Advokat Diminta Tingkatkan Peran dalam Penerapan Restorative Justice
Terbaru

Advokat Diminta Tingkatkan Peran dalam Penerapan Restorative Justice

Antara lain advokat harus mampu mencegah revictimize alias korban tidak berulang menjadi korban.

Ady Thea DA
Bacaan 4 Menit
Dosen Kriminologi Fisip Universitas Indonesia, Ni Made Martini Puteri dalam diskusi bertema Forum Konsultasi Advokat:Penerapan Keadilan Restoratif dalam Penanganan Tindak Pidana di Indonesia, Kamis (15/6/2023). Foto: RES
Dosen Kriminologi Fisip Universitas Indonesia, Ni Made Martini Puteri dalam diskusi bertema Forum Konsultasi Advokat:Penerapan Keadilan Restoratif dalam Penanganan Tindak Pidana di Indonesia, Kamis (15/6/2023). Foto: RES

Proses penyelesaian perkara pidana tak hanya melalui sistem peradilan pidana yang ujungnya menjatuhkan sanksi penjara kepada pelaku, tapi ada alternatif lain menggunakan mekanisme keadilan restoratif atau restorative justice. Ada beberapa regulasi yang mengatur tentang restorative justice. Seperti UU No.11 Tahun 2012 tentang Sistem Peradilan Pidana Anak. Masing-masing lembaga penegak hukum seperti Kejaksaan, Polri, dan Mahkamah Agung pun memiliki aturan tentang restorative justice.
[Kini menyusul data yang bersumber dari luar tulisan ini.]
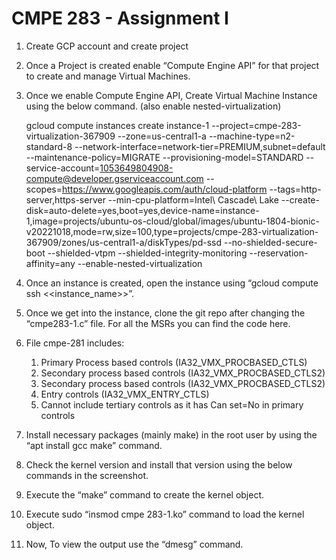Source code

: # CMPE 283 - Assignment I

1. Create GCP account and create project
2. Once a Project is created enable “Compute Engine API” for that project to create and manage Virtual Machines.
3. Once we enable Compute Engine API, Create Virtual Machine Instance using the below command. (also enable nested-virtualization)
   
   gcloud compute instances create instance-1 --project=cmpe-283-virtualization-367909 --zone=us-central1-a --machine-type=n2-standard-8
   --network-interface=network-tier=PREMIUM,subnet=default --maintenance-policy=MIGRATE --provisioning-model=STANDARD 
   --service-account=1053649804908-compute@developer.gserviceaccount.com --scopes=https://www.googleapis.com/auth/cloud-platform 
   --tags=http-server,https-server --min-cpu-platform=Intel\ Cascade\ Lake 
   --create-disk=auto-delete=yes,boot=yes,device-name=instance-1,image=projects/ubuntu-os-cloud/global/images/ubuntu-1804-bionic-v20221018,mode=rw,size=100,type=projects/cmpe-283-virtualization-367909/zones/us-central1-a/diskTypes/pd-ssd 
   --no-shielded-secure-boot --shielded-vtpm --shielded-integrity-monitoring --reservation-affinity=any 
   --enable-nested-virtualization
   
4. Once an instance is created, open the instance using “gcloud compute ssh <<instance_name>>”.
   
5. Once we get into the instance, clone the git repo after changing the “cmpe283-1.c” file. For all the MSRs you can find the code here.
6. File cmpe-281 includes:
    1. Primary Process based controls (IA32_VMX_PROCBASED_CTLS)
    2. Secondary process based controls (IA32_VMX_PROCBASED_CTLS2)
    3. Secondary process based controls (IA32_VMX_PROCBASED_CTLS2)
    4. Entry controls (IA32_VMX_ENTRY_CTLS)
    5. Cannot include tertiary controls as it has Can set=No in primary controls
7. Install necessary packages (mainly make) in the root user by using the “apt install gcc make” command.
8. Check the kernel version and install that version using the below commands in the screenshot.

9. Execute the “make” command to create the kernel object.
10. Execute sudo “insmod cmpe 283-1.ko” command to load the kernel object.
11. Now, To view the output use the “dmesg” command.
Dosen Kriminologi Fakultas Ilmu Sosial Ilmu Politik (Fisip) Universitas Indonesia (UI) Ni Made Martini Puteri, mengatakan dari hasil studi yang dilakukan Departemen Kriminologi fakultas tempatnya mengajar, Bappenas, dan The Asia Foundation tahun 2021 tentang sikap publik terhadap penerapan restorative justice menghasilkan sejumlah temuan. Seperti lebih dari 90 persen masyarakat setuju sanksi pidana berupa pemenjaraan. Tapi pandangan tersebut bisa berkurang jika masyarakat mengetahui ada alternatif penghukuman lainnya seperti mekanisme restorative justice, sehingga korban bisa mendapat pemulihan dan ganti rugi.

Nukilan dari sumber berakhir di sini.